The biggest problem with this movie is, of course, that it isn’t really the sequel to Superman. Because it wasn’t finally put together until nearly 30 years after it should’ve been, it looks like a rough cut of the movie in some places. I got the sense that this is a good outline, in some cases, of the way the final film would’ve looked. That it was mostly the best thing they could come up with based on what they had. Which is exactly what it is. The joy of watching this movie isn’t getting Richard Donner’s definitive vision, but rather as close to it as we’ll ever get, which is pretty damn close. In that way, this movie works wonderfully.

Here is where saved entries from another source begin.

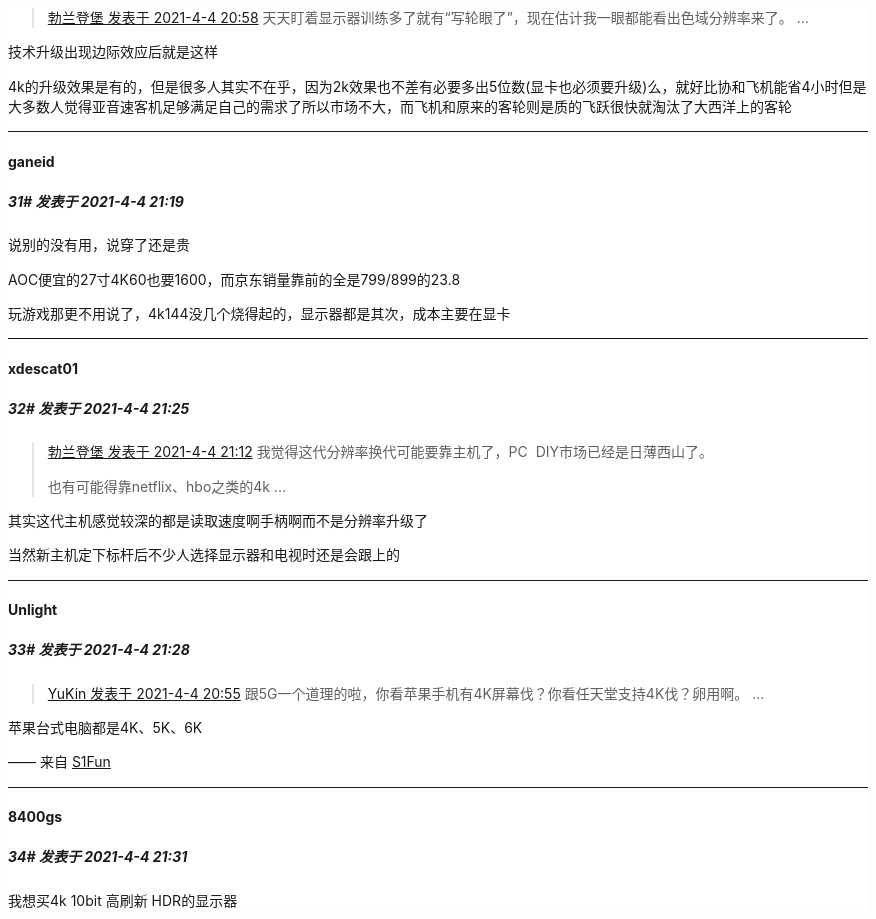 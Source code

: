 
<blockquote><a href="httphttps://bbs.saraba1st.com/2b/forum.php?mod=redirect&amp;goto=findpost&amp;pid=50833891&amp;ptid=1997228" target="_blank">勃兰登堡 发表于 2021-4-4 20:58</a>
天天盯着显示器训练多了就有“写轮眼了”，现在估计我一眼都能看出色域分辨率来了。 ...</blockquote>
技术升级出现边际效应后就是这样

4k的升级效果是有的，但是很多人其实不在乎，因为2k效果也不差有必要多出5位数(显卡也必须要升级)么，就好比协和飞机能省4小时但是大多数人觉得亚音速客机足够满足自己的需求了所以市场不大，而飞机和原来的客轮则是质的飞跃很快就淘汰了大西洋上的客轮


-----

####  ganeid  
##### 31#       发表于 2021-4-4 21:19


说别的没有用，说穿了还是贵

AOC便宜的27寸4K60也要1600，而京东销量靠前的全是799/899的23.8

玩游戏那更不用说了，4k144没几个烧得起的，显示器都是其次，成本主要在显卡


-----

####  xdescat01  
##### 32#       发表于 2021-4-4 21:25


<blockquote><a href="httphttps://bbs.saraba1st.com/2b/forum.php?mod=redirect&amp;goto=findpost&amp;pid=50834028&amp;ptid=1997228" target="_blank">勃兰登堡 发表于 2021-4-4 21:12</a>
我觉得这代分辨率换代可能要靠主机了，PC  DIY市场已经是日薄西山了。

也有可能得靠netflix、hbo之类的4k ...</blockquote>
其实这代主机感觉较深的都是读取速度啊手柄啊而不是分辨率升级了

当然新主机定下标杆后不少人选择显示器和电视时还是会跟上的


-----

####  Unlight  
##### 33#       发表于 2021-4-4 21:28


<blockquote><a href="httphttps://bbs.saraba1st.com/2b/forum.php?mod=redirect&amp;goto=findpost&amp;pid=50833857&amp;ptid=1997228" target="_blank">YuKin 发表于 2021-4-4 20:55</a>
跟5G一个道理的啦，你看苹果手机有4K屏幕伐？你看任天堂支持4K伐？卵用啊。 ...</blockquote>
苹果台式电脑都是4K、5K、6K

—— 来自 [S1Fun](https://s1fun.koalcat.com)


-----

####  8400gs  
##### 34#       发表于 2021-4-4 21:31


我想买4k 10bit 高刷新 HDR的显示器
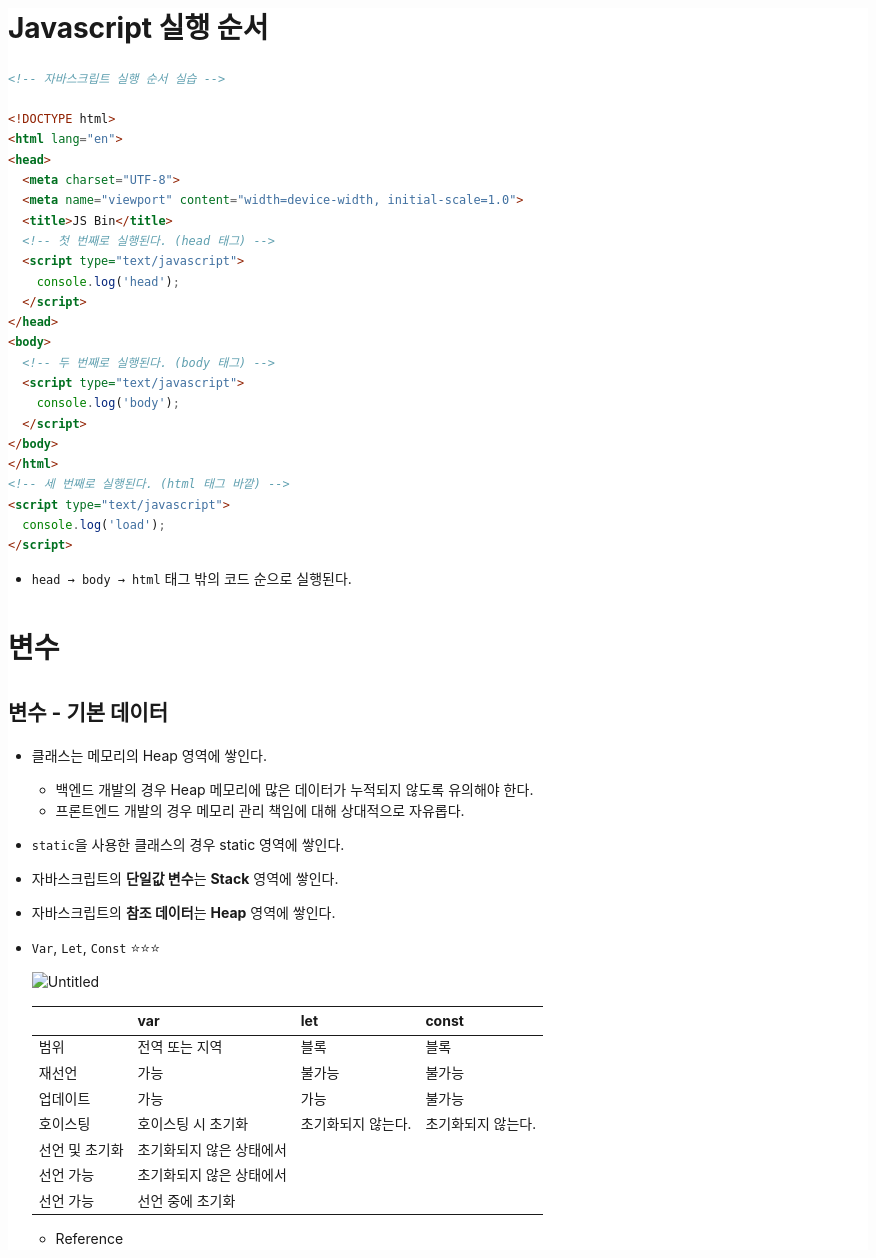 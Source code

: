 # Javascript 실행 순서

```html
<!-- 자바스크립트 실행 순서 실습 -->

<!DOCTYPE html>
<html lang="en">
<head>
  <meta charset="UTF-8">
  <meta name="viewport" content="width=device-width, initial-scale=1.0">
  <title>JS Bin</title>
  <!-- 첫 번째로 실행된다. (head 태그) -->
  <script type="text/javascript">
    console.log('head');
  </script>
</head>
<body>
  <!-- 두 번째로 실행된다. (body 태그) -->
  <script type="text/javascript">
    console.log('body');
  </script>
</body>
</html>
<!-- 세 번째로 실행된다. (html 태그 바깥) -->
<script type="text/javascript">
  console.log('load');
</script>
```

- `head → body → html` 태그 밖의 코드 순으로 실행된다.

# 변수

## 변수 - 기본 데이터

- 클래스는 메모리의 Heap 영역에 쌓인다.
    - 백엔드 개발의 경우 Heap 메모리에 많은 데이터가 누적되지 않도록 유의해야 한다.
    - 프론트엔드 개발의 경우 메모리 관리 책임에 대해 상대적으로 자유롭다.
- `static`을 사용한 클래스의 경우 static 영역에 쌓인다.
- 자바스크립트의 **단일값 변수**는 **Stack** 영역에 쌓인다.
- 자바스크립트의 **참조 데이터**는 **Heap** 영역에 쌓인다.
- `Var`, `Let`, `Const` ⭐⭐⭐
    
    ![Untitled](%5BReact%20240214%5DJavascript%20%E1%84%80%E1%85%B5%E1%84%8E%E1%85%A9%20%E1%84%80%E1%85%A2%E1%84%82%E1%85%A7%E1%86%B7%204fcc5f9610ad468bbba56a33271f72b4/Untitled%202.png)
    
    |  | var | let | const |
    | --- | --- | --- | --- |
    | 범위 | 전역 또는 지역 | 블록 | 블록 |
    | 재선언 | 가능 | 불가능 | 불가능 |
    | 업데이트 | 가능 | 가능 | 불가능 |
    | 호이스팅 | 호이스팅 시 초기화 | 초기화되지 않는다. | 초기화되지 않는다. |
    | 선언 및 초기화 | 초기화되지 않은 상태에서
    선언 가능 | 초기화되지 않은 상태에서
    선언 가능 | 선언 중에 초기화 |
    - Reference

A scene cobbled together from two different screen tests. Yet, still more powerful than Clark in a huge sweater falling into a fire.

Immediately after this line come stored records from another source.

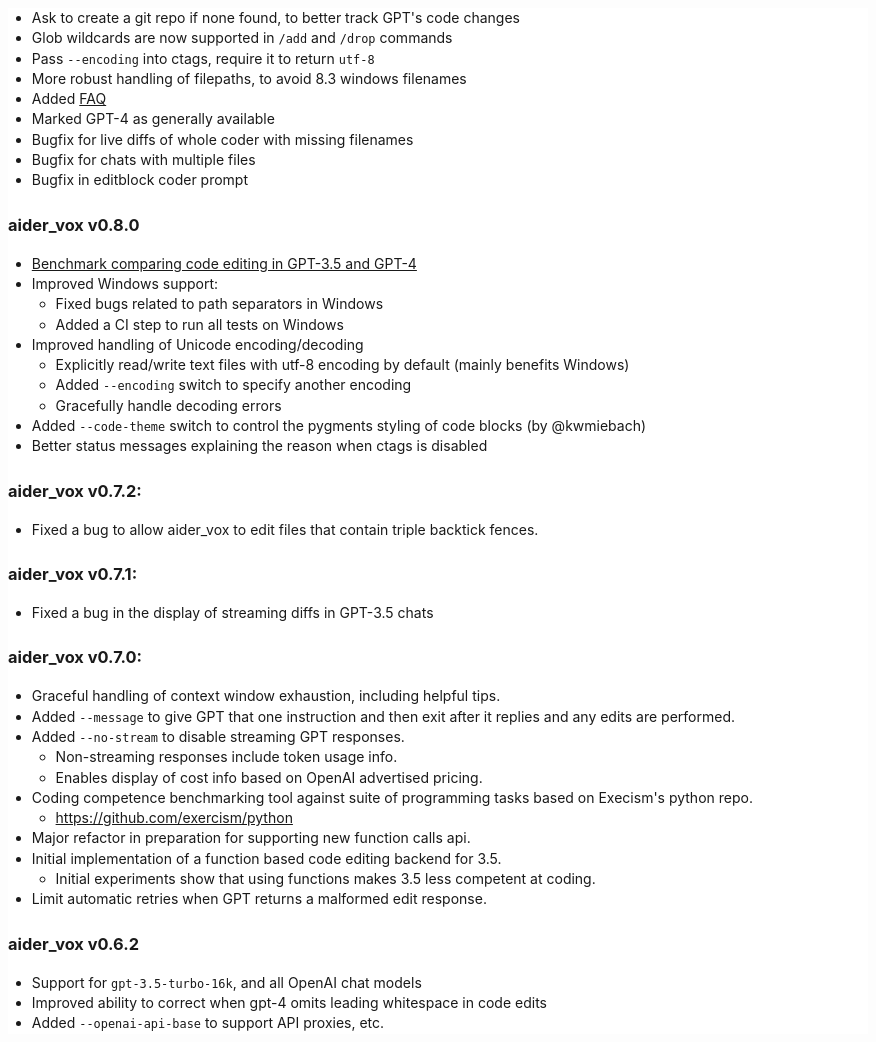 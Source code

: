 - Ask to create a git repo if none found, to better track GPT's code changes
- Glob wildcards are now supported in `/add` and `/drop` commands
- Pass `--encoding` into ctags, require it to return `utf-8`
- More robust handling of filepaths, to avoid 8.3 windows filenames
- Added [FAQ](https://aider_vox.chat/docs/faq.html)
- Marked GPT-4 as generally available
- Bugfix for live diffs of whole coder with missing filenames
- Bugfix for chats with multiple files
- Bugfix in editblock coder prompt

### aider_vox v0.8.0

- [Benchmark comparing code editing in GPT-3.5 and GPT-4](https://aider_vox.chat/docs/benchmarks.html)
- Improved Windows support:
  - Fixed bugs related to path separators in Windows
  - Added a CI step to run all tests on Windows
- Improved handling of Unicode encoding/decoding
  - Explicitly read/write text files with utf-8 encoding by default (mainly benefits Windows)
  - Added `--encoding` switch to specify another encoding
  - Gracefully handle decoding errors
- Added `--code-theme` switch to control the pygments styling of code blocks (by @kwmiebach)
- Better status messages explaining the reason when ctags is disabled

### aider_vox v0.7.2:

- Fixed a bug to allow aider_vox to edit files that contain triple backtick fences.

### aider_vox v0.7.1:

- Fixed a bug in the display of streaming diffs in GPT-3.5 chats

### aider_vox v0.7.0:

- Graceful handling of context window exhaustion, including helpful tips.
- Added `--message` to give GPT that one instruction and then exit after it replies and any edits are performed.
- Added `--no-stream` to disable streaming GPT responses.
  - Non-streaming responses include token usage info.
  - Enables display of cost info based on OpenAI advertised pricing.
- Coding competence benchmarking tool against suite of programming tasks based on Execism's python repo.
  - https://github.com/exercism/python
- Major refactor in preparation for supporting new function calls api.
- Initial implementation of a function based code editing backend for 3.5.
  - Initial experiments show that using functions makes 3.5 less competent at coding.
- Limit automatic retries when GPT returns a malformed edit response.

### aider_vox v0.6.2

* Support for `gpt-3.5-turbo-16k`, and all OpenAI chat models
* Improved ability to correct when gpt-4 omits leading whitespace in code edits
* Added `--openai-api-base` to support API proxies, etc.
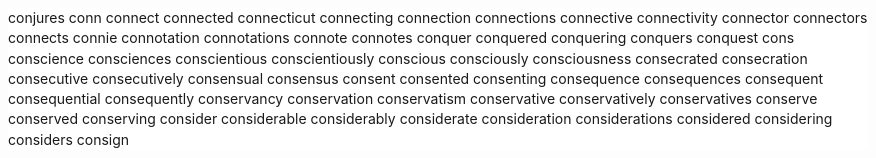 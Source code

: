 conjures
conn
connect
connected
connecticut
connecting
connection
connections
connective
connectivity
connector
connectors
connects
connie
connotation
connotations
connote
connotes
conquer
conquered
conquering
conquers
conquest
cons
conscience
consciences
conscientious
conscientiously
conscious
consciously
consciousness
consecrated
consecration
consecutive
consecutively
consensual
consensus
consent
consented
consenting
consequence
consequences
consequent
consequential
consequently
conservancy
conservation
conservatism
conservative
conservatively
conservatives
conserve
conserved
conserving
consider
considerable
considerably
considerate
consideration
considerations
considered
considering
considers
consign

A scene cobbled together from two different screen tests. Yet, still more powerful than Clark in a huge sweater falling into a fire.

The ending. I could’ve this in the 1980 Superman II essay but chose not to because I was already very long. The deaths of Zod, Ursa, and Non. Superman tricks them out of their powers and then beats the hell out of them. Well, out of Zod and Non. Lois takes care of Ursa. They fall into the nothingness of the Fortress of Solitude and, we presume, their deaths. In the Donner Cut, the same thing happens. They up it, though, by showing only Superman and Lois Lane leaving the Fortress. They lands miles away and Superman turns around and uses his heat vision to destroy the place. Unlike Lester’s Superman II, Lex Luthor is not shown leaving with Superman and Lois, so one must assume that he’s still in the Fortress. A cut scene in the Special Features section of the Blu Ray shows the three Kryptonian villains and Luthor being taken away by the U.S. Arctic Patrol, presumably to jail. I’d understand why this was cut. If the Fortress of Solitude was supposed to be a secret, how would they get there? Of course, it also helps understand why Superman would destroy his little piece of Krypton. In the theatrical version of the movie, Superman leaves with Lois and Luthor and the Fortress of Solitude remains.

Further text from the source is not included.